Primary care coverage
All variables had actual post-2017 averages lower than the predicted averages. The percentage differences between actual and predicted averages ranged from -23.3% (95%CI: -32; -13) for community health care workers coverage (p = 0.001) to -17.9% (95%CI: -26; -8) for public primary health care coverage (p = 0.001).
Primary care services
All variables had actual post-2017 averages lower than the predicted post-2017 averages. Pap smear exams had the highest percentage difference between actual and predicted averages. The actual post-2017 average was 1.4 Pap smear exam per 1,000 women aged 25 to 64, 86.9% (95%CI: -99; -74) lower than the predicted average of 10.3 exams per 1,000 (p = 0.001). Percentage of live births with seven or more prenatal visits had the lowest percentage difference (-0.01% with 95%CI: -3; 4) and this difference was not statistically significant (Table 2).
Discussion
From the 15 variables selected in this study, 13 presented a trend break after the enactment of the 2017 PNAB. Their annual averages showed a remarkable decrease after 2017 and the actual averages for the period from 2017 to 2020 were considerably lower than the averages that would be expected for the same period in the absence of the new policy. The only two exceptions were the number of equivalent family health teams and the percentage of live births with seven or more prenatal visits. For these variables, trends of their annual averages presented no statistically significant changes between the predicted and the observed values post-2017.
Our results indicate important deleterious effects in public primary health care resources, coverage, and services in the city of Rio de Janeiro after the enactment of the 2017 PNAB, configuring a substantial reduction in access to public primary health care for the local population. The results suggest that the rearrangement of the local primary care system that took place after 2017 did not sustain the same levels of primary care resources prior to the enactment of the new policy. The decrease in human resources promoted by this reform may have led to the decrease in primary care coverage and services identified in this study. Further investigation should be conducted to evaluate if the reduction in coverage and services resulted exclusively from the reduction in resources or if other factors might have contributed to it.

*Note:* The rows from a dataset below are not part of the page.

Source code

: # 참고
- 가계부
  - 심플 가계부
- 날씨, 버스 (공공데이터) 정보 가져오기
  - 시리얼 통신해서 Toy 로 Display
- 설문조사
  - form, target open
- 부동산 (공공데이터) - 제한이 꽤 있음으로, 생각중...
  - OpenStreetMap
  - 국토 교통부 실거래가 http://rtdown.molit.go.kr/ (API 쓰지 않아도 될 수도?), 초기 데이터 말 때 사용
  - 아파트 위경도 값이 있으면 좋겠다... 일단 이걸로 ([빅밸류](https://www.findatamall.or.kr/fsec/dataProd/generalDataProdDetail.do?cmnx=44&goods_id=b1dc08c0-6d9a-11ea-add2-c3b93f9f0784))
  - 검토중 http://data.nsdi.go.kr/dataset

The clear decrease in the number of family health teams after 2017 in Rio de Janeiro reinforces the understanding that the new policy deprioritized the FHS model. However, the expectation that it would also stimulate an uptake in the traditional primary care model was refuted by the results of this study. Despite the federal financial incentives, the number of equivalent family health teams in Rio de Janeiro kept decreasing after 2017. Thus, the reform that followed the enactment of the new policy seemed to have had a double negative effect in the public primary care system in Rio de Janeiro: it not only actively reduced the number of family health teams (FHS model), but was also incapable of increasing the number of equivalent family health teams (traditional primary care model).

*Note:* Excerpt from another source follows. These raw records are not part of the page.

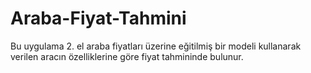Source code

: # Araba-Fiyat-Tahmini
Bu uygulama 2. el araba fiyatları üzerine eğitilmiş bir modeli kullanarak verilen aracın özelliklerine göre fiyat tahmininde bulunur.
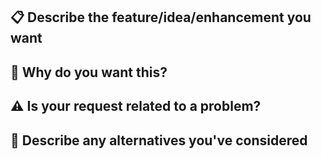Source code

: ## 📋 Describe the feature/idea/enhancement you want


## 🔑 Why do you want this?


## ⚠️ Is your request related to a problem?


## 🔨 Describe any alternatives you've considered


<!-- PLEASE SELECT THE 'idea' LABEL BELOW -->

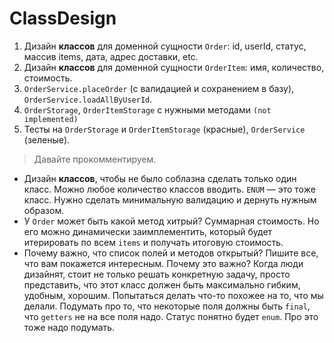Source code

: # ClassDesign
1. Дизайн **классов** для доменной сущности `Order`: id, userId, статус, массив items, дата, адрес доставки, etc.  
2. Дизайн **классов** для доменной сущности `OrderItem`: имя, количество, стоимость.
3. `OrderService.placeOrder` (с валидацией и сохранением в базу), `OrderService.loadAllByUserId`.  
4. `OrderStorage`, `OrderItemStorage` с нужными методами `(not implemented)`
5. Тесты на `OrderStorage` и `OrderItemStorage` (красные), `OrderService` (зеленые).

> Давайте прокомментируем. 
- Дизайн **классов**, чтобы не было соблазна сделать только один класс. Можно любое количество классов вводить. `ENUM` — это тоже класс. Нужно сделать минимальную валидацию и дернуть нужным образом. 
- У `Order` может быть какой метод хитрый? Суммарная стоимость. Но его можно динамически заимплементить, который будет итерировать по всем `items` и получать итоговую стоимость.
- Почему важно, что список полей и методов открытый? Пишите все, что вам покажется интересным. Почему это важно? Когда люди дизайнят, стоит не только решать конкретную задачу, просто представить, что этот класс должен быть максимально гибким, удобным, хорошим. Попытаться делать что-то похожее на то, что мы делали. Подумать про то, что некоторые поля должны быть `final`, что `getters` не на все поля надо. Статус понятно будет `enum`. Про это тоже надо подумать.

This double negative effect is reflected in the decrease of the percentage of the population covered by public primary health care. Despite the initial assumption that only the FHS coverage would drop after the enactment of the new policy, results show an overall decrease in public primary health care coverage in Rio de Janeiro - this includes both models (FHS and traditional primary care). This is an unequivocal indication that the local government was not able to meet one of the goals of the reform, which was to maintain primary care coverage levels.
The decrease in primary health care services delivered by the public health system in the city of Rio de Janeiro after 2017 becomes even more worrisome when we consider the concomitant decrease in the percentage of the population covered by private health insurance during this period. According to the Brazilian National Regulatory Agency for Private Health Insurance and Plans (ANS), from 2015 to 2019, 3 million people lost private health insurance coverage in Brazil due to the economic crisis 1616. Crise expulsou mais de 3 milhões de pessoas dos planos de saúde desde 2015. Correio Braziliense 2019; 2 oct. https://www.correiobraziliense.com.br/app/noticia/economia/2019/10/02/internas_economia,793819/crise-expulsou-3-milhoes-de-pessoas-dos-planos-de-saude.shtml.
https://www.correiobraziliense.com.br/ap... . This phenomenon increased the number of people in Rio de Janeiro and in other parts of the country that relied on the public health system to receive health care. Therefore, to ensure primary health care access to this larger population, the local government would have to increase the percentage of the population covered by public primary health care. However, the results of this study show that primary care coverage went in the opposite direction.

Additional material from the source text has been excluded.